About Friggin' Time
Finally caught up on a few flicks after my Burning Man adventure, the high holidays, and various activities with the new girlfriend....
Secretary: 2.75 Stars. I caught this little S&M comedy Friday afternoon, and I was pleasantly surprised that the director actually got it to work. Maggie Gyllenhaal was great as the wallflower/masochist who embraces James Spader's twisted, emotionally-repressed sadism. Spader was a bit wooden, but that's partially attributable to the character he was playing. Once they had built up the relationship between them, I cringed at the thought of some sort of rosy romance blooming, and the script also rejected such a saccharine ending in favor of one which was, for lack of a better word, more realistic. There were lots of problems, but it was a solid effort in an underrepresented genre.
Sweet Home Alabama: 3 Stars. There were no surprises in this film. You knew from the opening credits (hell, from the trailer) how this movie would wrap up, and it didn't disappoint. The hallmark of quality filmmaking in the sappy romantic comedy arena, though, is making such a predictable journey seem fresh and fun. Reese Witherspoon continues her climb to Julia Roberts-level fame and paychecks with a winning performance as an Alabama country girl whose turned her back on her roots (and her lout of a husband) and become a successful fashion designer in New York. When she returns to get a divorce to marry her handsome socialite boyfriend (an all-growed up Patrick Dempsey), the lout (a scruffy Josh Lucas) has cleaned himself up a bit and is so charming you wonder how he could've been such a dick 7 years ago. Chaos, romance, and a decent southern soundtrack follows until the inevitable conclusion. Overall, a solid film. Special kudos to Ethan Embry for a consistently scene-stealing performance.
The Tuxedo: 1.5 Stars. Jackie Chan can make movies till the end of time, and I'll still go watch him, but that doesn't mean I'll see his movies twice. He's pretty much wasted in this effects-laden bomb of a film. I come to watch him kick ass, not to watch him being suspended on wires or sped up to blurring speed in his special tux. Jennifer Love Hewitt should stick to movies that highlight her charm and beauty, not make her look as ridiculous as physicist Elizabeth Shue in The Saint. All involved should be embarassed.

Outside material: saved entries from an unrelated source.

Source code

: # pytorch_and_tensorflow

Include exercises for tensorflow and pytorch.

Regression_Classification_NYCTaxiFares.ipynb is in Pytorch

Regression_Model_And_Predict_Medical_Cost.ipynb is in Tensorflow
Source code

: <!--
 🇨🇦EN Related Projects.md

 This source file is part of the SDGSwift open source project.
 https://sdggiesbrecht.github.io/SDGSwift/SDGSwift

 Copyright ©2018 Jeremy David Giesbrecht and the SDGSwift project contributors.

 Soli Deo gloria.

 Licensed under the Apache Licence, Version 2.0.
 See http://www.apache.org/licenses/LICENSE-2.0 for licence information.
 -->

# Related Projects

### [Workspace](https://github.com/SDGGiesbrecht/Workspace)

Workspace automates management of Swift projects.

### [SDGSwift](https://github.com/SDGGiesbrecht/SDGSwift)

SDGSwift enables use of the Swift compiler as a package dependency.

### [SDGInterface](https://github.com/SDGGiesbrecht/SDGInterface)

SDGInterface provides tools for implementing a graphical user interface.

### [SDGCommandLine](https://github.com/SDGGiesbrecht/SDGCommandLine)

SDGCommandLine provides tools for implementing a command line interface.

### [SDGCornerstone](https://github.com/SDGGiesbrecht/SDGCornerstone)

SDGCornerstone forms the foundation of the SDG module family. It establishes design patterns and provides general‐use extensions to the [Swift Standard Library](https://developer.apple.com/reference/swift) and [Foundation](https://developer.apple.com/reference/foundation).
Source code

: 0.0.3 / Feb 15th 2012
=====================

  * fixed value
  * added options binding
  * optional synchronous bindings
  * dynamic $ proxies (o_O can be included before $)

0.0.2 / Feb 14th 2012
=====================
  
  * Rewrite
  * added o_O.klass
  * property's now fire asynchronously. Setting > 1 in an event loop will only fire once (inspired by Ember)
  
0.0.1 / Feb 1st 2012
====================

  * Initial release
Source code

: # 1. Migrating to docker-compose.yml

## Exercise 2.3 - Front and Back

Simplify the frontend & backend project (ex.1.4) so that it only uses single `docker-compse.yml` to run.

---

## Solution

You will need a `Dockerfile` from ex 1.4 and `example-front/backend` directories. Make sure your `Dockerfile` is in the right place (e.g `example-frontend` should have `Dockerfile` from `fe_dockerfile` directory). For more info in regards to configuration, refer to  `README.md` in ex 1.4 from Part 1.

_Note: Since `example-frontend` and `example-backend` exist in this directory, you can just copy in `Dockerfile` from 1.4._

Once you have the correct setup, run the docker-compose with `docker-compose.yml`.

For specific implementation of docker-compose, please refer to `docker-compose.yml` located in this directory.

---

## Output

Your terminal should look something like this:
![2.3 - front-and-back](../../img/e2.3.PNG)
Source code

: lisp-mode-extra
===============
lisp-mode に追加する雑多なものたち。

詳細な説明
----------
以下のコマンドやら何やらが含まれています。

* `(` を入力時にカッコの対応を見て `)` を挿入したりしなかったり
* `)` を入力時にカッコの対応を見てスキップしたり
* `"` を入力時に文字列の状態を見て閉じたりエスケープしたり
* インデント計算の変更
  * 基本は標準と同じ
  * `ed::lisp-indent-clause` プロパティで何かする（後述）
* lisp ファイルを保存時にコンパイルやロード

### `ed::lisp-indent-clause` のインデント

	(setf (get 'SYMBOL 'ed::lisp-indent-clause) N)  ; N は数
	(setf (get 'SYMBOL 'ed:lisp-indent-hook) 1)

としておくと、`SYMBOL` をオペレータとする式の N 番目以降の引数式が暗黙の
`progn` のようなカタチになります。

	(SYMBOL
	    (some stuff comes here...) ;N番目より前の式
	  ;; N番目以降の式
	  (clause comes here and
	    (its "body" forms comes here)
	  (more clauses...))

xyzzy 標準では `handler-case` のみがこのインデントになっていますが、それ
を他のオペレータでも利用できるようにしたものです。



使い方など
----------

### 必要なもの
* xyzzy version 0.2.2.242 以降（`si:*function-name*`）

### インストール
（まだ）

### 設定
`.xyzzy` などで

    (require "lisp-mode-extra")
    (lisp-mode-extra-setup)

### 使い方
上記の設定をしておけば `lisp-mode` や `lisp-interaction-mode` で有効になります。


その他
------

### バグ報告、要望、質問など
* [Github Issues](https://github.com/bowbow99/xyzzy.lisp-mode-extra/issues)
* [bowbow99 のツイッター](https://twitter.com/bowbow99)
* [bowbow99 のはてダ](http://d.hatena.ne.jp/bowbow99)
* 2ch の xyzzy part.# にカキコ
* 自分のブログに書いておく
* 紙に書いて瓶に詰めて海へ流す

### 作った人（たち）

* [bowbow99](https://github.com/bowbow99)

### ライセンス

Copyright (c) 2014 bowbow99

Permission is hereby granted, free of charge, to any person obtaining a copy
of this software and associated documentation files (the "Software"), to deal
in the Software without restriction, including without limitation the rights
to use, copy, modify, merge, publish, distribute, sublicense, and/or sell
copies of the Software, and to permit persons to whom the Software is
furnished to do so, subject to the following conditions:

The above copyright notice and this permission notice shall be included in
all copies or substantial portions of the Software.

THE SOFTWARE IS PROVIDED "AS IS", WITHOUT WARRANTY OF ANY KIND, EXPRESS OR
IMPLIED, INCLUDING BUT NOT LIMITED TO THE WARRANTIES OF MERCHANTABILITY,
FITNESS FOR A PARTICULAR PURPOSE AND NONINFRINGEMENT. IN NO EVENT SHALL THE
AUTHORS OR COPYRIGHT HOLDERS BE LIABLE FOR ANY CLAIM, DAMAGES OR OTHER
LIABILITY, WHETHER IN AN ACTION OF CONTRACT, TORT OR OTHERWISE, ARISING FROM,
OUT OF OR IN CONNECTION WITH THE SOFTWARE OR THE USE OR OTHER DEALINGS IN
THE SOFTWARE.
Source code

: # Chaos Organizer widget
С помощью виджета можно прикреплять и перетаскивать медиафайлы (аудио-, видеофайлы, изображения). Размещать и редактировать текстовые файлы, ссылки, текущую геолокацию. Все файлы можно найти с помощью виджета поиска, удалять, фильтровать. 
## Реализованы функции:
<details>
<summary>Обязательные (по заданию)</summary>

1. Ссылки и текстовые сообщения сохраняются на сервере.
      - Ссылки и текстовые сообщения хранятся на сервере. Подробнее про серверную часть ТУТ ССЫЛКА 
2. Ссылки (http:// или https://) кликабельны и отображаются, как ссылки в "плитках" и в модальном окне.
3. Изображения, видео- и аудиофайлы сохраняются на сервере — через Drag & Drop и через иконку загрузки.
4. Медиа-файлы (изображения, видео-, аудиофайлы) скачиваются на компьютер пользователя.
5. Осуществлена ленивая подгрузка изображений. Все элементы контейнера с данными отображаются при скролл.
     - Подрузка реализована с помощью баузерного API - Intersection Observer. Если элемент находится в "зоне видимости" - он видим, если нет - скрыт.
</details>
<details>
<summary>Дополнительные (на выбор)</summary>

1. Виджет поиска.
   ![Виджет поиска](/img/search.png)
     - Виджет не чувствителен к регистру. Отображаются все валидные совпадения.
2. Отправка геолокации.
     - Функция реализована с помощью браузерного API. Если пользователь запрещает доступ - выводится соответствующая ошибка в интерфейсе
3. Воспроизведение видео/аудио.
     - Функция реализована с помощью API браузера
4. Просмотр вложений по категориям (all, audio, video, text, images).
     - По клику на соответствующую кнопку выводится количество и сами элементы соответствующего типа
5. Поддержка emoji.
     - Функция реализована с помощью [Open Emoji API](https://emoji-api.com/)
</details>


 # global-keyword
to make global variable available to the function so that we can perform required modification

Eight Legged Freaks: 2 Stars. I was talking to my peeps just the other day, saying, "Whatever happened to Cool Runnings star Doug E. Doug?" Turns out he made a crappy spider flick with über-silly David Arquette and über-hottie Kari Wuhrer. While I certainly enjoy watching Arquette and Wuhrer (albeit for different reasons), this seeming homage to classic B-movie horror films falls flat from the start and never really gets up. Even future-hottie Scarlett Johannson couldn't add much to help this turkey along.